[[ Excerpted records, beginning ]]

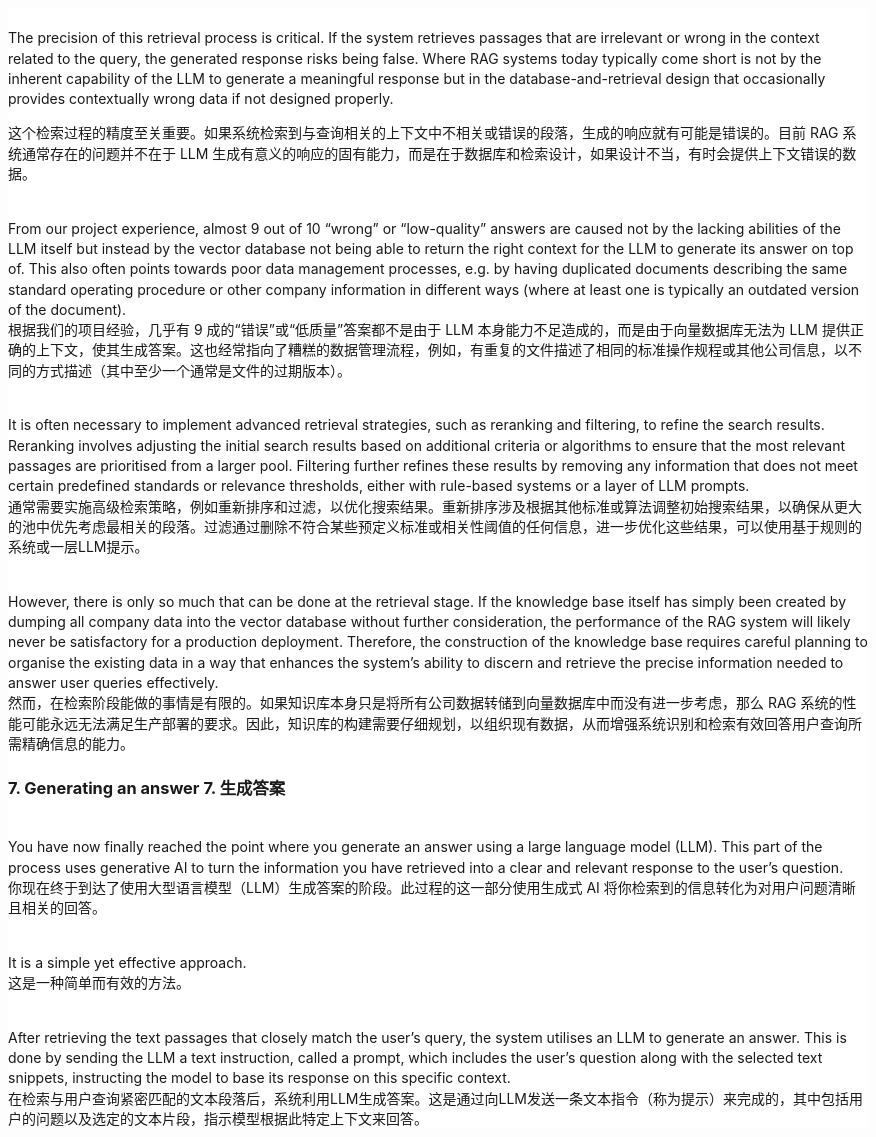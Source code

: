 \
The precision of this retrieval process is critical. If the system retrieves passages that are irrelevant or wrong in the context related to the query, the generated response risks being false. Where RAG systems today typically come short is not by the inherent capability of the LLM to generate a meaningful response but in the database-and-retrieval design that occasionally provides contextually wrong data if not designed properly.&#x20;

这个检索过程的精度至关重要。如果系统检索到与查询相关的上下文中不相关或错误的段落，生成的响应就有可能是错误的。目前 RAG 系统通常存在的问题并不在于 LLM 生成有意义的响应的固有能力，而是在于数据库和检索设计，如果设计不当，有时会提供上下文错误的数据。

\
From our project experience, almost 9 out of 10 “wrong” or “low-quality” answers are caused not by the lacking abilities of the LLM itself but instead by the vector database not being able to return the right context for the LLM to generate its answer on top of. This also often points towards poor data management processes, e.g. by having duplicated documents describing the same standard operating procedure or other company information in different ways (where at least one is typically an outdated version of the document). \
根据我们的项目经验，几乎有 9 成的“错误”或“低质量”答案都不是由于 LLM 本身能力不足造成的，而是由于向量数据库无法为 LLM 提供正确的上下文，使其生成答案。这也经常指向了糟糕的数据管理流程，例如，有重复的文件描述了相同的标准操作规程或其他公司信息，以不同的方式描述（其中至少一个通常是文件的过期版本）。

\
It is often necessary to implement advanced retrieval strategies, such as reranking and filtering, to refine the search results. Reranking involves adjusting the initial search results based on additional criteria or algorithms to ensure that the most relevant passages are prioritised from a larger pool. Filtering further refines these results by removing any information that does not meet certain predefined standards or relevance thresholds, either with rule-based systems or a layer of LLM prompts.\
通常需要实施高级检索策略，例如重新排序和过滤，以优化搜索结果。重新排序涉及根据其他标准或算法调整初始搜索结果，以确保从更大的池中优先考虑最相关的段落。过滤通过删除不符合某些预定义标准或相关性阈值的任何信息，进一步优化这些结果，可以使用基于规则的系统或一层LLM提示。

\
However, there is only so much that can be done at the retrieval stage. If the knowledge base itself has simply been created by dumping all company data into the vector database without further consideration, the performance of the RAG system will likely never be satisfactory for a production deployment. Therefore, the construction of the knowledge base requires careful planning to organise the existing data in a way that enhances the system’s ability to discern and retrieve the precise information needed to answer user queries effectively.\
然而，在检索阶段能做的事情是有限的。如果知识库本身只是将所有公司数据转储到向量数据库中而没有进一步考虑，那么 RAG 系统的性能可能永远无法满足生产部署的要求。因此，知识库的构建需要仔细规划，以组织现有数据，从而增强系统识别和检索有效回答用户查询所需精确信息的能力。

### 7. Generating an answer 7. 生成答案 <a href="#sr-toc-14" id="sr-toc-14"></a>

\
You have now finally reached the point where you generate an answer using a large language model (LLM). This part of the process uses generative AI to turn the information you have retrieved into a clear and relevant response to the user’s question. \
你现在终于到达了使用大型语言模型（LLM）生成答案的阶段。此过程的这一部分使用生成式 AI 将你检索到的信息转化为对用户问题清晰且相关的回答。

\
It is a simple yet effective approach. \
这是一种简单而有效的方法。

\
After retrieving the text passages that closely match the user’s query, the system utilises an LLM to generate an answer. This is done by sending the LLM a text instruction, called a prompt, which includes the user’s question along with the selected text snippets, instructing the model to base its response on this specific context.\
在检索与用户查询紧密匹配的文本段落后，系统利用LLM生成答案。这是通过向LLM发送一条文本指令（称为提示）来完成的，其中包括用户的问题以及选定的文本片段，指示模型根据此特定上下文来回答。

[[ Excerpted records, end ]]
[[ Excerpted records, beginning ]]

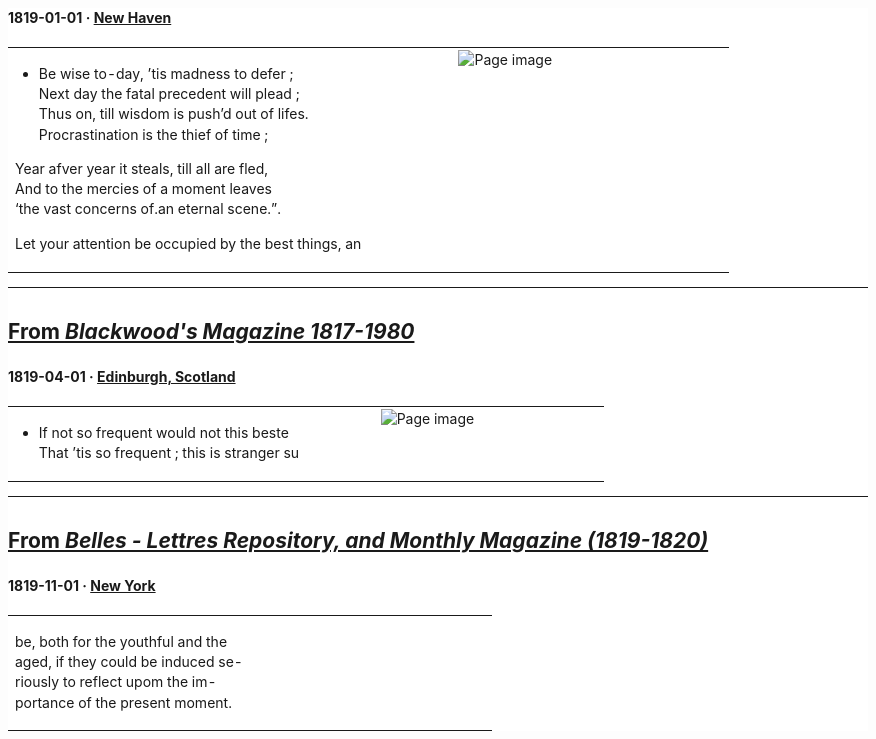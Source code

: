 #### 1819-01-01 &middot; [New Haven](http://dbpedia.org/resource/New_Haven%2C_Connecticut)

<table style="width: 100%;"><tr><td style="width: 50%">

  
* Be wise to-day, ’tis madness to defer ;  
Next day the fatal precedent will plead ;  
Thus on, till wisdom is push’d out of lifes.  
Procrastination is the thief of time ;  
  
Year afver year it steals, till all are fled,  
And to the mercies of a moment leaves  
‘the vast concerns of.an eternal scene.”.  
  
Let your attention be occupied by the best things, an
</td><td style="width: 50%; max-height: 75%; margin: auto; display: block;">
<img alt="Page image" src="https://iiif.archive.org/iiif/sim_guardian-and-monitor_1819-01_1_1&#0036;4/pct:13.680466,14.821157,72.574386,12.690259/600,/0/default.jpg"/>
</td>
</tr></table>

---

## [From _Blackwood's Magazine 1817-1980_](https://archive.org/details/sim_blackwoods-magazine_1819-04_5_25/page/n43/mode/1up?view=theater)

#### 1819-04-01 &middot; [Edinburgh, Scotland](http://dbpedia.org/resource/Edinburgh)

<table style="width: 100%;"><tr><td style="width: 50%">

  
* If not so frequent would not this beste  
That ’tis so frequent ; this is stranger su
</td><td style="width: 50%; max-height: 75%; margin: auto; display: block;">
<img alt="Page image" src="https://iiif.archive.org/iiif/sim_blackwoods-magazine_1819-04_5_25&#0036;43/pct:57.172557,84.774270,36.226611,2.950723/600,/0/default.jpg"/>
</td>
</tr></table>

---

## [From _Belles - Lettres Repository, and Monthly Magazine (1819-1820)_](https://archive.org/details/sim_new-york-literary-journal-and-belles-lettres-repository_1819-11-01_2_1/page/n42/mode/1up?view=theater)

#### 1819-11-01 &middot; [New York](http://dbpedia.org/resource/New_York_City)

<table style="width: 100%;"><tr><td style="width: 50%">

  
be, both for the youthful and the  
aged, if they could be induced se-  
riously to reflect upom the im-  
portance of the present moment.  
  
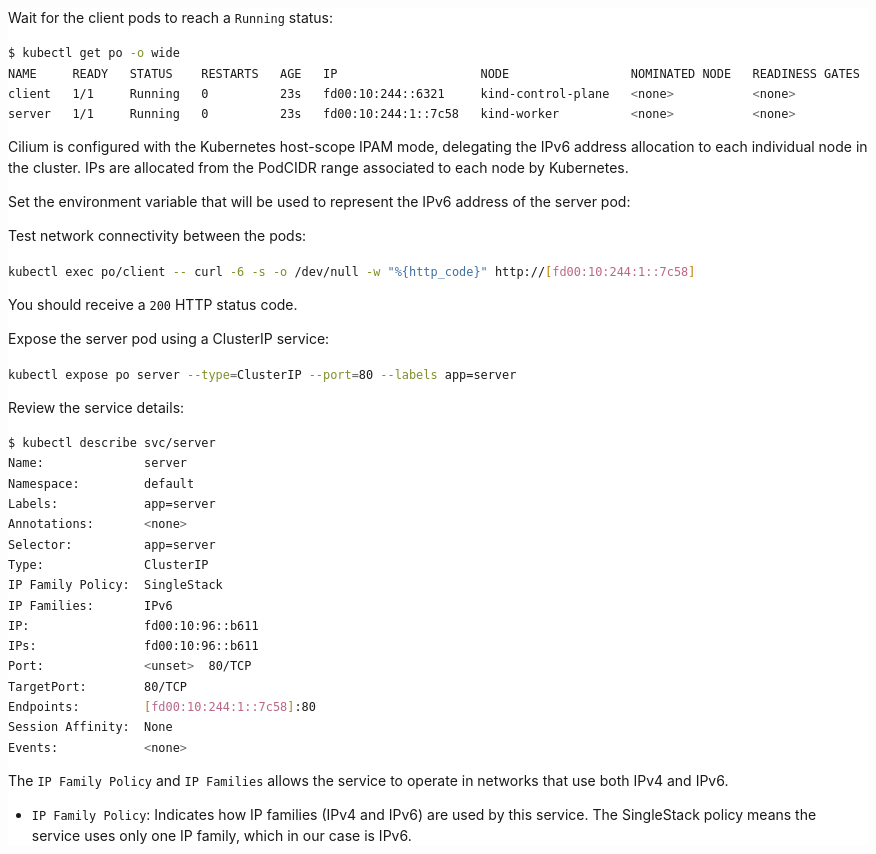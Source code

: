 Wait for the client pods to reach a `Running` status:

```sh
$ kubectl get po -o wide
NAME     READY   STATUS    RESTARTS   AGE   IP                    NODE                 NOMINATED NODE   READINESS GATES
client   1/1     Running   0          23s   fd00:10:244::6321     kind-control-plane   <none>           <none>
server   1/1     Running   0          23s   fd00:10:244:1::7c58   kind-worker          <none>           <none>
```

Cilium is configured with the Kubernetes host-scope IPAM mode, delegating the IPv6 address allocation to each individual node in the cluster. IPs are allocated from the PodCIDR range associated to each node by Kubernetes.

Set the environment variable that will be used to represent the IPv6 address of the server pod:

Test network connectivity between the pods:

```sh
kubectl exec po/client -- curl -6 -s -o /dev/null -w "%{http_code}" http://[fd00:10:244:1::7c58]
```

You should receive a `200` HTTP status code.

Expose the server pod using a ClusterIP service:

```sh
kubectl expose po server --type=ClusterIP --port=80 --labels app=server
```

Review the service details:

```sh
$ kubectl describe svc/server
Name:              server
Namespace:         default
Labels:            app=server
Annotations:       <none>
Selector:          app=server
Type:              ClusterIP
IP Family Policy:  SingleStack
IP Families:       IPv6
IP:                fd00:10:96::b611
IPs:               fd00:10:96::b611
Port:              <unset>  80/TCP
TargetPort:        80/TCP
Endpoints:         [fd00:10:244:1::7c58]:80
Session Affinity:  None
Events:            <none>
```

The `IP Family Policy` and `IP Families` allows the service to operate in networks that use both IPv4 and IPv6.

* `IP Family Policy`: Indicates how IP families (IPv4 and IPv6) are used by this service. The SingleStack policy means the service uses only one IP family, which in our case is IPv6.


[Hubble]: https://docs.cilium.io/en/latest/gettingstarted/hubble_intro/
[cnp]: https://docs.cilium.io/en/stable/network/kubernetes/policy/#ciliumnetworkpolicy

[[ Excerpted records, end ]]

- **The problem**
Determine the number of lines in the data that contain "kubectl" as a word or string, and state only that number.

- **Solved exercise**
4